Lee Chen le alargó un vaso de whisky.

– Toma un trago.

– No.

– Te aliviaría -dijo Clint.

Ella le arrebató el vaso a Lee, lo vació de un par de tragos y se lo puso otra vez en la mano.

– Iré a por otro -dijo él.

– Gracias.

Desde el sofá, Jackie Jaxx dijo:

– Escuchad, ¿va a denunciarme alguien por esto?
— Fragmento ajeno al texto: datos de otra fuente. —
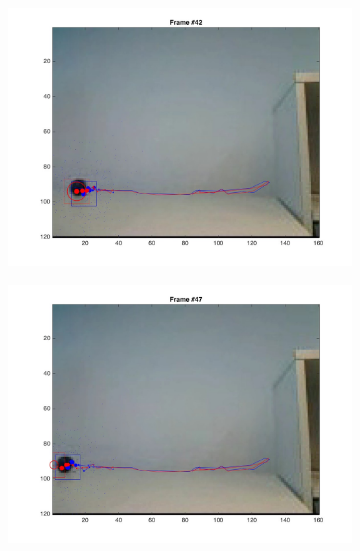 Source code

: \documentclass{ethz_report}
\begin{document}
\begin{figure}[h]
\begin{subfigure}[b]{.25\textwidth}
        \includegraphics[width=1\linewidth]{images/video3_observe_low_41}
    \end{subfigure}%
    \begin{subfigure}[b]{.25\textwidth}
        \centering
        \includegraphics[width=1\linewidth]{images/video3_observe_low_46}
    \end{subfigure}%
    \begin{subfigure}[b]{.25\textwidth}
        \centering

\end{subfigure}
\end{figure}
\end{document}
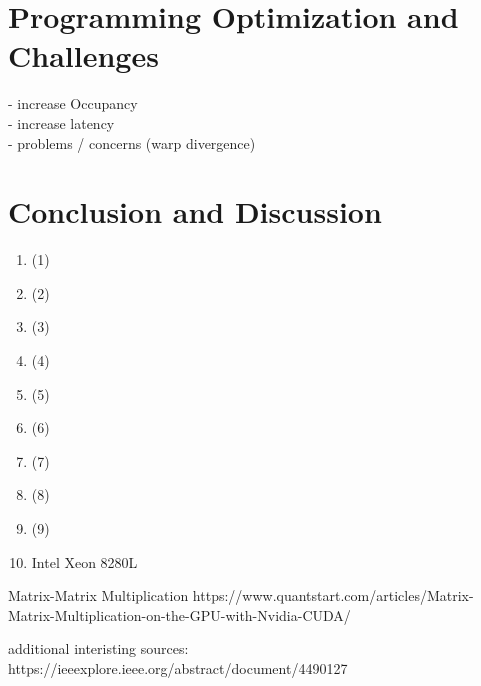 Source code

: \documentclass[a4paper,12pt]{llncs}
\numberwithin{equation}{section}
\begin{document}
\section{Programming Optimization and Challenges}
  - increase Occupancy\\
  - increase latency\\
  - problems / concerns (warp divergence)\\



\section{Conclusion and Discussion}

      


\begin{enumerate}
\item \cite{Rauber.2012} (1)
\item \cite{Lindholm.2008} (2)
\item \cite{Burgess.2020} (3)
\item \cite{Huang.2008} (4)
\item \cite{Bialas.2016} (5)
\item \cite{Khronos.2019} (6)
\item \cite{Wang.2019} (7)
\item \cite{NVIDIA.2018} (8)
\item \cite{NVIDIA.2019} (9)
\item Intel Xeon 8280L
\end{enumerate}

Matrix-Matrix Multiplication
https://www.quantstart.com/articles/Matrix-Matrix-Multiplication-on-the-GPU-with-Nvidia-CUDA/

additional interisting sources:
  https://ieeexplore.ieee.org/abstract/document/4490127




\newpage



\end{document}
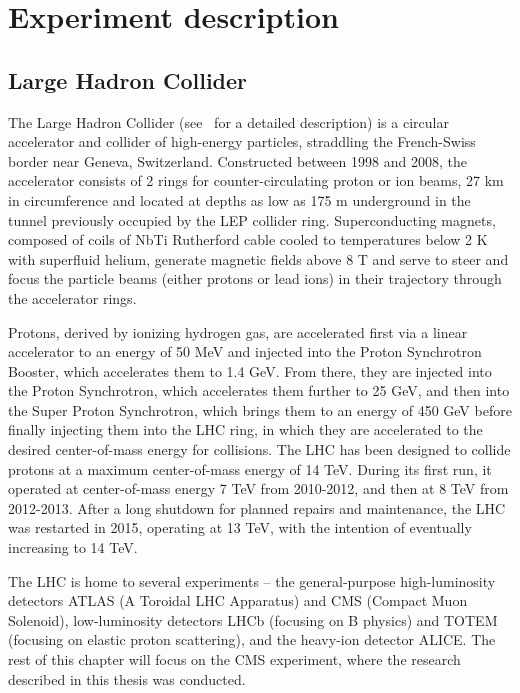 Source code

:\chapter{Experiment description\label{sec:experiment}}

\section{Large Hadron Collider\label{sec:lhc}}

The Large Hadron Collider (see~\cite{1748-0221-3-08-S08001} for a detailed description) is a circular accelerator and collider of high-energy particles, straddling the French-Swiss border near Geneva, Switzerland. Constructed between 1998 and 2008, the accelerator consists of 2 rings for counter-circulating proton or ion beams, 27 km in circumference and located at depths as low as 175 m underground in the tunnel previously occupied by the LEP collider ring. Superconducting magnets, composed of coils of NbTi Rutherford cable cooled to temperatures below 2 K with superfluid helium, generate magnetic fields above 8 T and serve to steer and focus the particle beams (either protons or lead ions) in their trajectory through the accelerator rings.

Protons, derived by ionizing hydrogen gas, are accelerated first via a linear accelerator to an energy of 50 MeV and injected into the Proton Synchrotron Booster, which accelerates them to 1.4 GeV. From there, they are injected into the Proton Synchrotron, which accelerates them further to 25 GeV, and then into the Super Proton Synchrotron, which brings them to an energy of 450 GeV before finally injecting them into the LHC ring, in which they are accelerated to the desired center-of-mass energy for collisions. The LHC has been designed to collide protons at a maximum center-of-mass energy of 14 TeV. During its first run, it operated at center-of-mass energy 7 TeV from 2010-2012, and then at 8 TeV from 2012-2013. After a long shutdown for planned repairs and maintenance, the LHC was restarted in 2015, operating at 13 TeV, with the intention of eventually increasing to 14 TeV.

The LHC is home to several experiments -- the general-purpose high-luminosity detectors ATLAS (A Toroidal LHC Apparatus) and CMS (Compact Muon Solenoid), low-luminosity detectors LHCb (focusing on B physics) and TOTEM (focusing on elastic proton scattering), and the heavy-ion detector ALICE. The rest of this chapter will focus on the CMS experiment, where the research described in this thesis was conducted.

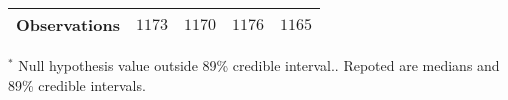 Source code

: \begin{table}[h]
\begin{center}
\begin{threeparttable}
\begin{tabular}{l c c c c}
\hline
Observations                                           & $1173$           & $1170$           & $1176$            & $1165$           \\
\hline
\end{tabular}
\begin{tablenotes}[flushleft]
\scriptsize{$^*$ Null hypothesis value outside 89\% credible interval.. Repoted are medians and 89\% credible intervals.}
\end{tablenotes}
\end{threeparttable}
\label{table:ol-polint-ru-pol-1223}
\end{center}
\end{table}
Julie se dijo que el hipnotizador había cesado de gustarle. Le aborrecía tanto como le había aborrecido cuando le conocieron en Las Vegas y aceptaron su caso. Quería partirle el cráneo, aunque sabía que ese impulso era irracional, que el hombre no había causado la desaparición de Bobby… ¡Así y todo, quería partírselo! Era el lado impulsivo de su personalidad, el lado volcánico del que no se sentía orgullosa. Pero no siempre podía controlarlo porque era parte de su estructuración genética o bien, como sospechaba Bobby, una propensión a la respuesta violenta que se había iniciado durante su niñez, el día en que un psicópata drogado mató brutalmente a su madre. De una u otra forma, ella sabía que Bobby rechazaba a veces ese lado oscuro de su naturaleza por mucho que amara todo lo demás. Por eso, hizo un trato con Bobby y con Dios: «Escúchame, Bobby, dondequiera que estés, y Tú también, Señor, escúchame: si esto acaba bien, si puedo tener otra vez conmigo a mi Bobby, prometo no ser así nunca más, no querer partirle el cráneo a Jackie ni a nadie, pasaré una nueva página, juro que lo haré, sólo haz que Bobby vuelva sano y salvo a mí».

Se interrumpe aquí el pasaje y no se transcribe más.